[Stored data entries]
────
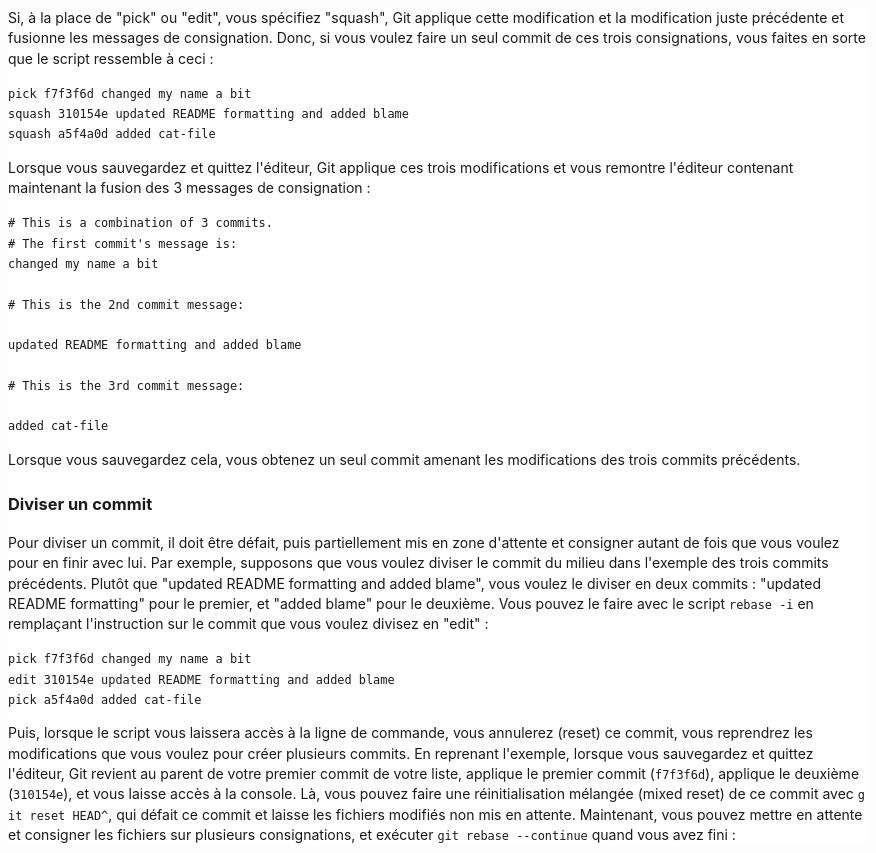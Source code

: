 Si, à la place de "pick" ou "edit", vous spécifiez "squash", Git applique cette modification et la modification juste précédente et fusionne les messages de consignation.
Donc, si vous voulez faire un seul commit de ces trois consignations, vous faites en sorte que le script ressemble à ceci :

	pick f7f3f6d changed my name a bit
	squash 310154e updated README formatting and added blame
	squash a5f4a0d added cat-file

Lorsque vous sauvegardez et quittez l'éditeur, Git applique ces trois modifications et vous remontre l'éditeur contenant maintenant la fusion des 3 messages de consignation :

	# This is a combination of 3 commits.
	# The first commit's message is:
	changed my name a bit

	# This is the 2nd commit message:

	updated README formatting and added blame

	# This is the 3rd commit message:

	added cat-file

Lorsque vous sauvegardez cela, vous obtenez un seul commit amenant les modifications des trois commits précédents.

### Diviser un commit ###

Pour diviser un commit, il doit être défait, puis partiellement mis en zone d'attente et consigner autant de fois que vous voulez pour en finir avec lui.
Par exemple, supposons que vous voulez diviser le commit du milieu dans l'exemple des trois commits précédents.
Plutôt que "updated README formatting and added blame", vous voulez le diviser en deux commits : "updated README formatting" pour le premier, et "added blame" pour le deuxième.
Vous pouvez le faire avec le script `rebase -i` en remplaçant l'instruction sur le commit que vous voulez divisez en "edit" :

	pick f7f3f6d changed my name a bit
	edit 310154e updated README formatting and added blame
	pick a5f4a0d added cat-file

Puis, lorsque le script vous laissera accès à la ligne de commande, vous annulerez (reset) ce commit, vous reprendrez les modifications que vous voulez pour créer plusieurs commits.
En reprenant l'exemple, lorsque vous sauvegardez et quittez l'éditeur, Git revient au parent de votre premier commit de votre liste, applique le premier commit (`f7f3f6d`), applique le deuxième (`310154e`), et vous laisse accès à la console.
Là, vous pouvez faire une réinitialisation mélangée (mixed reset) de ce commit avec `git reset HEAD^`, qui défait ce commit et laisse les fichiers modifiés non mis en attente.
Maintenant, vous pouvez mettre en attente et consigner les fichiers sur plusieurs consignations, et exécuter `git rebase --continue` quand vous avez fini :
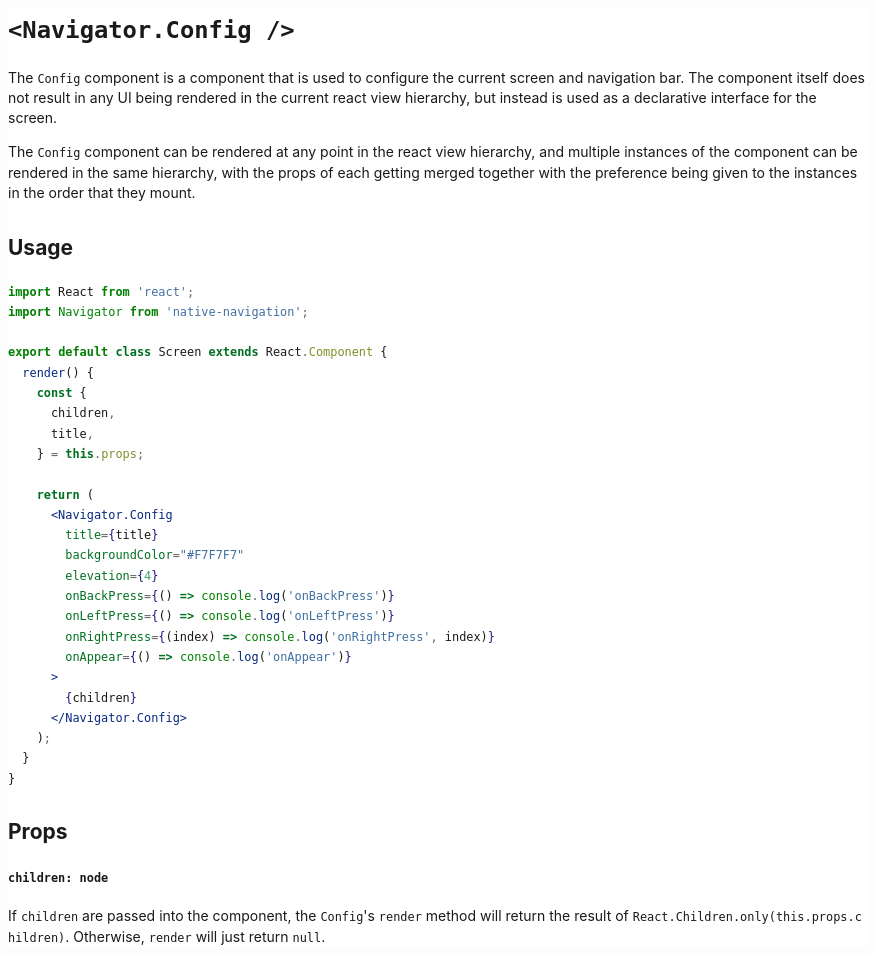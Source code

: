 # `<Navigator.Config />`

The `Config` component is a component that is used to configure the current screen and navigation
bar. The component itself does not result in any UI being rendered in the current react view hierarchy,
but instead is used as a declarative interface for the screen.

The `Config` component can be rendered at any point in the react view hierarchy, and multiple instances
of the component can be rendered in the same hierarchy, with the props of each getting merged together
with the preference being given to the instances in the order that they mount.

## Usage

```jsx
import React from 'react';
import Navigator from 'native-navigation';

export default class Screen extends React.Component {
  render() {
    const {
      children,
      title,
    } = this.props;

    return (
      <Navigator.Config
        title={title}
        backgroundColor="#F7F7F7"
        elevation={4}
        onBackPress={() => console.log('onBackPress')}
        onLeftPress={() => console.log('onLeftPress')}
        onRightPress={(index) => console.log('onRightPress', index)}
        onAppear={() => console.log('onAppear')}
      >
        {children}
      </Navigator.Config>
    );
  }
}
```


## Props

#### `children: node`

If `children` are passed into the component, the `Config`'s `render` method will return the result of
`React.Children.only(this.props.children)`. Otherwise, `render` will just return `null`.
────
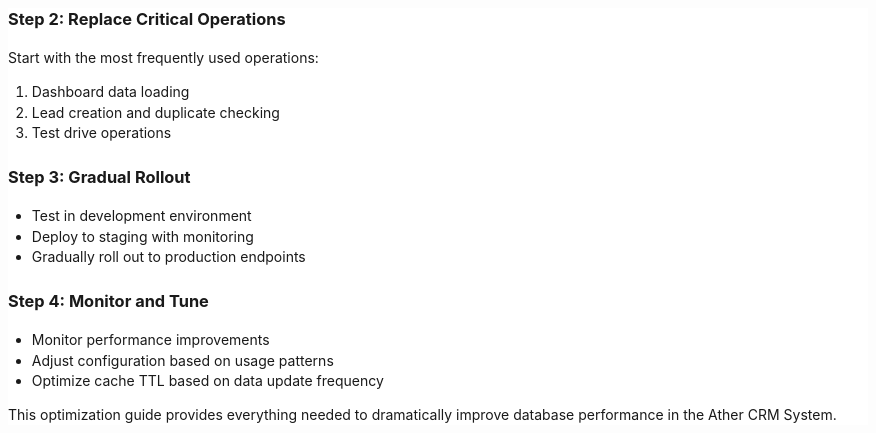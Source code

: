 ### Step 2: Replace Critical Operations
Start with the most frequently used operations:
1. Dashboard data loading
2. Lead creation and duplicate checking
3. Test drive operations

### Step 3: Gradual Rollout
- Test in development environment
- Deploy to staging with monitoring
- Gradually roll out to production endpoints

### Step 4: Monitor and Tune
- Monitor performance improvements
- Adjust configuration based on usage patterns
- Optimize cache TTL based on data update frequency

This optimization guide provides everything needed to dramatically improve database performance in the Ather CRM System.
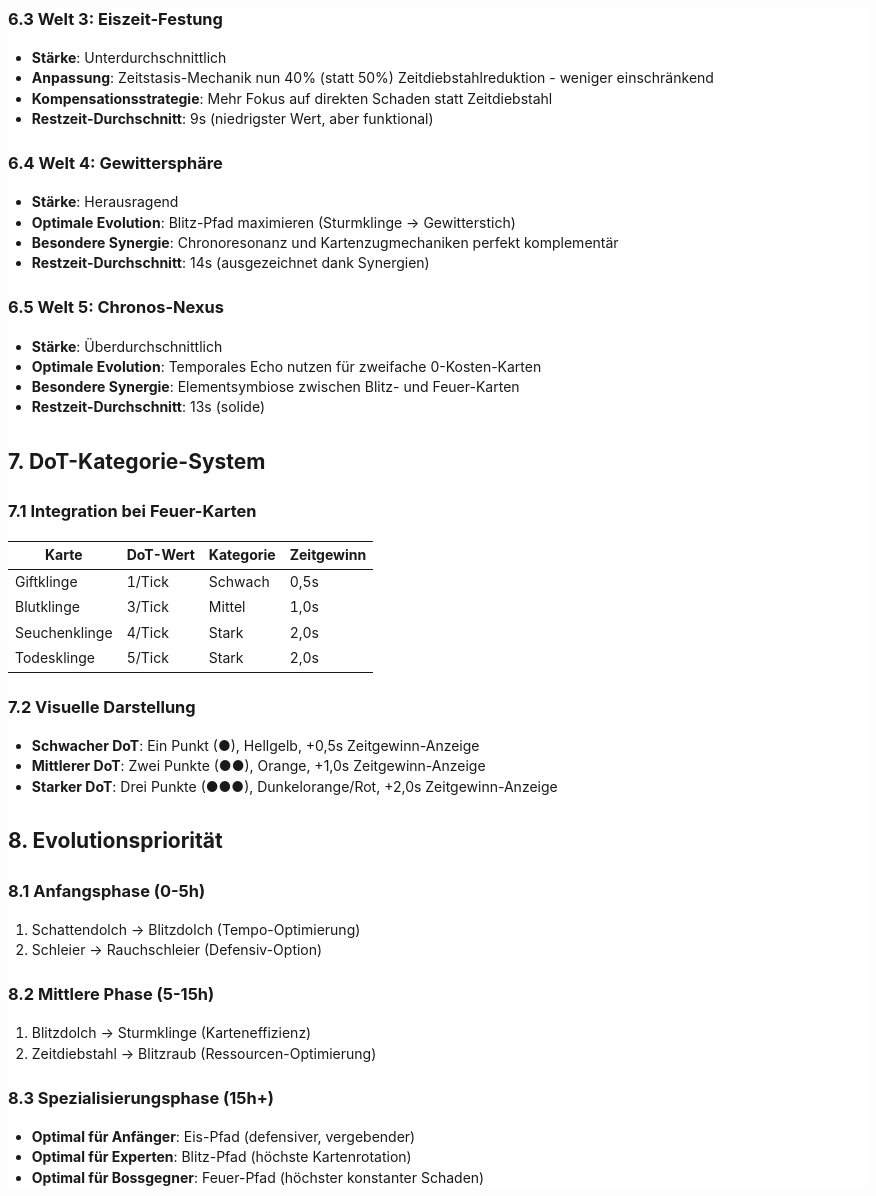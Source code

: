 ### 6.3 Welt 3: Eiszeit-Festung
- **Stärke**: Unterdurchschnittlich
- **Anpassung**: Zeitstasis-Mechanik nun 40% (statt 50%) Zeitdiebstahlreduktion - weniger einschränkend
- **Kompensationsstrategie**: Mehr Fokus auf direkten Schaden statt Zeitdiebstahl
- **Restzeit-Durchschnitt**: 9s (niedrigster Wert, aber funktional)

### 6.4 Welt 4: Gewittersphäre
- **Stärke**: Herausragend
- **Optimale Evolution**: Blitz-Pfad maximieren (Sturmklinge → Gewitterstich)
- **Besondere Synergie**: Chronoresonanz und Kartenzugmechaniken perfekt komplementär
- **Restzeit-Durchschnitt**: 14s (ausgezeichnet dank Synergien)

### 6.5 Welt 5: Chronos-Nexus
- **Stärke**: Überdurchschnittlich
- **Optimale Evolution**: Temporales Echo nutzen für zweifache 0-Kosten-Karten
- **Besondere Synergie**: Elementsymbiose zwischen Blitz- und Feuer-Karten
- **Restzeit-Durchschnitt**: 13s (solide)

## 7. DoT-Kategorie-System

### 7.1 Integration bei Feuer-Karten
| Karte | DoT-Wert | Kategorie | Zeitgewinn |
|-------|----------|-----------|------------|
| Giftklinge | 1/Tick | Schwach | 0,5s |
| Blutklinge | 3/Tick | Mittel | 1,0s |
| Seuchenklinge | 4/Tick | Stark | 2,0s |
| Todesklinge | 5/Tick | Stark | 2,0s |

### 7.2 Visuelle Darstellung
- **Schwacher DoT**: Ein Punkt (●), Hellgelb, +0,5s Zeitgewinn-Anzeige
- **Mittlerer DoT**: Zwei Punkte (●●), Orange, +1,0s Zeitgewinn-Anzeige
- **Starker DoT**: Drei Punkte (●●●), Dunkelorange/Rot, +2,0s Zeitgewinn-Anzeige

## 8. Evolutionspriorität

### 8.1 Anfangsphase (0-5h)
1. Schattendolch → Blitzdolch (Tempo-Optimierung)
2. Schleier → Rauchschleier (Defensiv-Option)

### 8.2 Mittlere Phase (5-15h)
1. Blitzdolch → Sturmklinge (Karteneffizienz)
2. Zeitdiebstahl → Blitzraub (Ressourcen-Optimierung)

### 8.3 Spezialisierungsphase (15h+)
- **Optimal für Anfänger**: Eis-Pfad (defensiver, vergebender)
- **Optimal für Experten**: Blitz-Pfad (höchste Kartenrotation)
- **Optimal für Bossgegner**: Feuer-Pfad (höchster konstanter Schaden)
────
**About this task:** Each line in the entries above, starting at the line with "- **Anpassung**: Zeitstasis-Mechanik" and ending at the line with "- **Restzeit-Durchschnitt**: 13s (solide)", is to be printed exactly, and only those lines.

**Solution to this problem:**
- **Anpassung**: Zeitstasis-Mechanik nun 40% (statt 50%) Zeitdiebstahlreduktion - weniger einschränkend
- **Kompensationsstrategie**: Mehr Fokus auf direkten Schaden statt Zeitdiebstahl
- **Restzeit-Durchschnitt**: 9s (niedrigster Wert, aber funktional)

### 6.4 Welt 4: Gewittersphäre
- **Stärke**: Herausragend
- **Optimale Evolution**: Blitz-Pfad maximieren (Sturmklinge → Gewitterstich)
- **Besondere Synergie**: Chronoresonanz und Kartenzugmechaniken perfekt komplementär
- **Restzeit-Durchschnitt**: 14s (ausgezeichnet dank Synergien)

### 6.5 Welt 5: Chronos-Nexus
- **Stärke**: Überdurchschnittlich
- **Optimale Evolution**: Temporales Echo nutzen für zweifache 0-Kosten-Karten
- **Besondere Synergie**: Elementsymbiose zwischen Blitz- und Feuer-Karten
- **Restzeit-Durchschnitt**: 13s (solide)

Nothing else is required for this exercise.